C'est alors l'ensemble du système tel que nous le proposons, avec un quota de prélèvement relevé jusqu'à 23 %, qui s'en trouverait fragilisé.

En l'espèce, monsieur le rapporteur, vous soulevez un argument juridique extrêmement pertinent : ce système a été validé aussi bien par la jurisprudence européenne que par celle du Conseil d'État.

Travailler uniquement au plan local impliquerait de se fonder sur l'état de conservation de l'animal localement, ce qui pourrait conduire à de la rigidité, à l'inverse de la souplesse que les auteurs des amendements appellent de leurs vœux. Je m'explique : dans des départements où il n'y aurait qu'un loup, on pourrait considérer que l'état de conservation local n'est pas favorable et que ce loup, quand bien même il causerait beaucoup de dégâts, ne pourrait être prélevé.

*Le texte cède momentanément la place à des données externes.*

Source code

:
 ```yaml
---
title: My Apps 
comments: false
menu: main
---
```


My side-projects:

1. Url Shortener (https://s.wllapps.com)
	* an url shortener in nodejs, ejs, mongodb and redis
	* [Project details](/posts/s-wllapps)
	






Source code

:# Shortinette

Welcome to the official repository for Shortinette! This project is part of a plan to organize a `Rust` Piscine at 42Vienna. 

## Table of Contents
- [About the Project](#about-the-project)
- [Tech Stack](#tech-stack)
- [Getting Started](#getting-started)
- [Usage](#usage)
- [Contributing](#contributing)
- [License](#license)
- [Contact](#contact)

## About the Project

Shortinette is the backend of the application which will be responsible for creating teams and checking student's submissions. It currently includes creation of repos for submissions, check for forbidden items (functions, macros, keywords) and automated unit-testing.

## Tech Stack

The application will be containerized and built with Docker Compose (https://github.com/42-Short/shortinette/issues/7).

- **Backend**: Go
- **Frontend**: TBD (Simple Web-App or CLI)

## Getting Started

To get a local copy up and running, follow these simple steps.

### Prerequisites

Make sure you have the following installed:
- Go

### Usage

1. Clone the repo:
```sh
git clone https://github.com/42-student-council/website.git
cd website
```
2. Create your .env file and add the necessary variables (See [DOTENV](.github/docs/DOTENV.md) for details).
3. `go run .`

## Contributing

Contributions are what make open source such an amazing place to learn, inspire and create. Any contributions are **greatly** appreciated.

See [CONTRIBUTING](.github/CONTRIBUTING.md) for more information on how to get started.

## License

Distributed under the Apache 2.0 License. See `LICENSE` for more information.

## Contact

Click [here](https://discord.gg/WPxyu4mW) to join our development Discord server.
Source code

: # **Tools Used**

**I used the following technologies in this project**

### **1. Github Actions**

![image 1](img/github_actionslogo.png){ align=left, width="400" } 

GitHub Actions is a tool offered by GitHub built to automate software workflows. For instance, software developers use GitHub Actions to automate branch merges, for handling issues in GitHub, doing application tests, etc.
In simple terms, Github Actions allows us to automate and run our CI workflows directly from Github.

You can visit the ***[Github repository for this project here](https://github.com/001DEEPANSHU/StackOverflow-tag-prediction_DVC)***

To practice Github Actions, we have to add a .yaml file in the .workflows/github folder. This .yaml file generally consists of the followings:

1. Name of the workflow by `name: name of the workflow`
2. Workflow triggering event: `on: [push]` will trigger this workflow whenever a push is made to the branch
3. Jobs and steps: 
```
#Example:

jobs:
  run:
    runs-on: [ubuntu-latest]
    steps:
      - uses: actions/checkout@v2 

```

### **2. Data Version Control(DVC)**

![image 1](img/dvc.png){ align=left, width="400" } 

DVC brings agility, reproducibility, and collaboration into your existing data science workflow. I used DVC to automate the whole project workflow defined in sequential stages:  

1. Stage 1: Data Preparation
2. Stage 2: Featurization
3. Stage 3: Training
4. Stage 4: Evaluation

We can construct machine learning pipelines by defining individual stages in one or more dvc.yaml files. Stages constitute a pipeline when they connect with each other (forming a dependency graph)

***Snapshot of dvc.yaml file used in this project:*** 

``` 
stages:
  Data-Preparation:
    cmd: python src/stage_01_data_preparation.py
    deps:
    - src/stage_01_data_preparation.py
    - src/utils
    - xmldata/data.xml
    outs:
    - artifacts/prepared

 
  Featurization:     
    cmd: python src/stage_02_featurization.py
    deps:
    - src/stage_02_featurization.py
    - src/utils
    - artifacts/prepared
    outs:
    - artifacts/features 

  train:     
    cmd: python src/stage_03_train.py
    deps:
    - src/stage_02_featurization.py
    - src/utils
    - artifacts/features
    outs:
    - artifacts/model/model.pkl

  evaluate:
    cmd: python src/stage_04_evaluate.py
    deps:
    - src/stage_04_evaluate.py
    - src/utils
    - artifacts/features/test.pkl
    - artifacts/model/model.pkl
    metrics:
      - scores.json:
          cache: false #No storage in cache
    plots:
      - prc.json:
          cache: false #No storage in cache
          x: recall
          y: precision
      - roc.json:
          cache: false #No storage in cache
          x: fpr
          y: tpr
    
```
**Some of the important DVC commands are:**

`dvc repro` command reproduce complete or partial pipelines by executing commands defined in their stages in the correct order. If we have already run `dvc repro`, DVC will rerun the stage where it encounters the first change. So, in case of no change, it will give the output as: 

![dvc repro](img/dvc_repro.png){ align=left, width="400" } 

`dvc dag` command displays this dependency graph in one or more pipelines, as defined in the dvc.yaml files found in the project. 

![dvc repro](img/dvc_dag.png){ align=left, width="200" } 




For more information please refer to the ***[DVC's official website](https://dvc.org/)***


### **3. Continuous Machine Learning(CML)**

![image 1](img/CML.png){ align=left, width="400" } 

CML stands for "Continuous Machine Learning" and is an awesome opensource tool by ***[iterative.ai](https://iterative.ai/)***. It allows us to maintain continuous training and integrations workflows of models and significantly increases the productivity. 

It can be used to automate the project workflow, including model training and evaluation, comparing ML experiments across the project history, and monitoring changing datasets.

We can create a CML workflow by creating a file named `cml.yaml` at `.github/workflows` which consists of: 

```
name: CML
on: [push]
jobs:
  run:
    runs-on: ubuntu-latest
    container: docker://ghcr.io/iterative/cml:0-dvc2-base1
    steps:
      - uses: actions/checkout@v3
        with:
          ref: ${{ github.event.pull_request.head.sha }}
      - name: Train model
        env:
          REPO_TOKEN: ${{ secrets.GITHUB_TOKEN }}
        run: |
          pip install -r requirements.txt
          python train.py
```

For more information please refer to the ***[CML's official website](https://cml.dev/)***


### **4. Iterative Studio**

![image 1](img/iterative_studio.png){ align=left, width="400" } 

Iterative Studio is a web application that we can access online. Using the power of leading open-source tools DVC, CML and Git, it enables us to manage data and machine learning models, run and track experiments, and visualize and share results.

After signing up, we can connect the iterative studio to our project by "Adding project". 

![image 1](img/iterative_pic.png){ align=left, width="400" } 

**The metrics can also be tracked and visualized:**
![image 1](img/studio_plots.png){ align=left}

Paradoxalement, la rigidité est plutôt du côté de la localisation de la décision et la souplesse du côté de la nationalisation, ce qui ne veut pas dire pour autant qu'une appréciation différenciée au plan local n'est pas nécessaire. C'est ce que nous attendons du préfet coordonnateur.

Par conséquent, j'émets un avis défavorable sur l'ensemble de ces amendements.

M. le président. La parole est à M. Guillaume Gontard, pour explication de vote.

M. Guillaume Gontard. Monsieur le ministre, vous avez raison, une gestion départementale paraît très complexe. En ce qui nous concerne, nous penchons pour une gestion à l'échelle régionale.

La question de la territorialisation est tout de même importante. On peut comprendre vos arguments si l'on prend la gestion du loup uniquement sous l'angle de la régulation, mais il n'y a pas que cela.

La création de brigades loup dédiées par région me semble pertinente : ces brigades prendraient en charge non seulement la régulation, mais également, notamment dans les zones de colonisation, l'information, l'anticipation, l'accompagnement, etc. Elles permettraient d'agir en amont auprès des éleveurs et de développer une approche adaptée à la nature des territoires, qui sont très différents : un territoire de montagne n'est pas un territoire de plaine. J'y insiste, cette territorialisation a du sens.